Mautprellerei: Ermahnung reicht nicht aus
Im vorliegenden Fall wurde gegen einen Fahrer eine Geldstrafe in Höhe von EUR 300,00 verhängt, da dieser die Maut gemäß § 20 Abs 3 des Bundesstraßen-Mautgesetz (BStMG) nicht rechtzeitig gezahlt hat und damit ein Straferkenntnis vom Bürgermeister in Villach erhielt.
Ermahnung durch das Landesverwaltungsgericht
Dagegen erhob der Fahrer Einspruch beim Landesverwaltungsgericht Kärnten (LVwG). Dieses folgte ihm, hob die Strafe auf und sprach stattdessen eine Ermahnung gemäß § 45 Abs 1 Z 4 Verwaltungsstrafgesetz (VStG) aus. Das Gericht begründete dies mit der geringen Intensität der Beeinträchtigung der Tat. Der Fahrer hatte sich bisher nichts zu Schulden kommen hat lassen und hatte die Maut sogar gezahlt. Lediglich der Nachweis bezüglich der EURO-Emissionsklasse fehlte ihm zum Tatzeitpunkt. Dabei hatte er sich auf den Mitarbeiter einer Vertriebsstelle der Maut verlassen, welcher abgab, alle Nachweise von ihm wurden vollständig erbracht.

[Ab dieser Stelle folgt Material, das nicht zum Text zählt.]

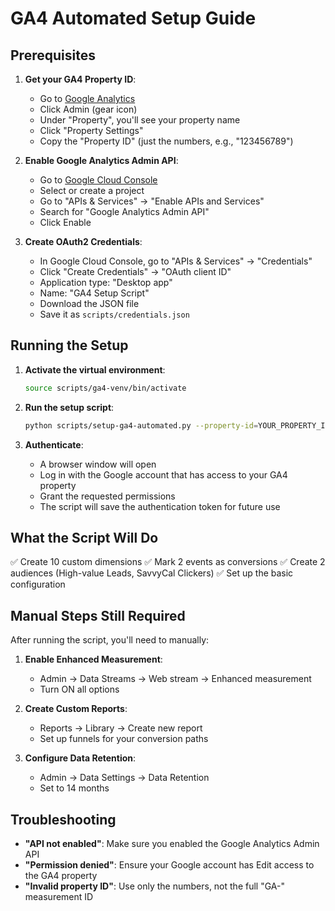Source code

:# GA4 Automated Setup Guide

## Prerequisites

1. **Get your GA4 Property ID**:
   - Go to [Google Analytics](https://analytics.google.com)
   - Click Admin (gear icon)
   - Under "Property", you'll see your property name
   - Click "Property Settings" 
   - Copy the "Property ID" (just the numbers, e.g., "123456789")

2. **Enable Google Analytics Admin API**:
   - Go to [Google Cloud Console](https://console.cloud.google.com)
   - Select or create a project
   - Go to "APIs & Services" → "Enable APIs and Services"
   - Search for "Google Analytics Admin API"
   - Click Enable

3. **Create OAuth2 Credentials**:
   - In Google Cloud Console, go to "APIs & Services" → "Credentials"
   - Click "Create Credentials" → "OAuth client ID"
   - Application type: "Desktop app"
   - Name: "GA4 Setup Script"
   - Download the JSON file
   - Save it as `scripts/credentials.json`

## Running the Setup

1. **Activate the virtual environment**:
   ```bash
   source scripts/ga4-venv/bin/activate
   ```

2. **Run the setup script**:
   ```bash
   python scripts/setup-ga4-automated.py --property-id=YOUR_PROPERTY_ID --auth
   ```

3. **Authenticate**:
   - A browser window will open
   - Log in with the Google account that has access to your GA4 property
   - Grant the requested permissions
   - The script will save the authentication token for future use

## What the Script Will Do

✅ Create 10 custom dimensions
✅ Mark 2 events as conversions
✅ Create 2 audiences (High-value Leads, SavvyCal Clickers)
✅ Set up the basic configuration

## Manual Steps Still Required

After running the script, you'll need to manually:

1. **Enable Enhanced Measurement**:
   - Admin → Data Streams → Web stream → Enhanced measurement
   - Turn ON all options

2. **Create Custom Reports**:
   - Reports → Library → Create new report
   - Set up funnels for your conversion paths

3. **Configure Data Retention**:
   - Admin → Data Settings → Data Retention
   - Set to 14 months

## Troubleshooting

- **"API not enabled"**: Make sure you enabled the Google Analytics Admin API
- **"Permission denied"**: Ensure your Google account has Edit access to the GA4 property
- **"Invalid property ID"**: Use only the numbers, not the full "GA-" measurement ID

Revision zum Verwaltungsgerichtshof
Dagegen erhob der Villacher Bürgermeister eine außerordentliche Revision, da aus seiner Sicht die Entscheidung von der bisherigen Rechtsprechung des Verwaltungsgerichtshofs (VwGH) bezüglich § 45 Abs 1 Z 4 VStG abweiche. Der Fahrer dagegen beantragte die Revision abzuweisen.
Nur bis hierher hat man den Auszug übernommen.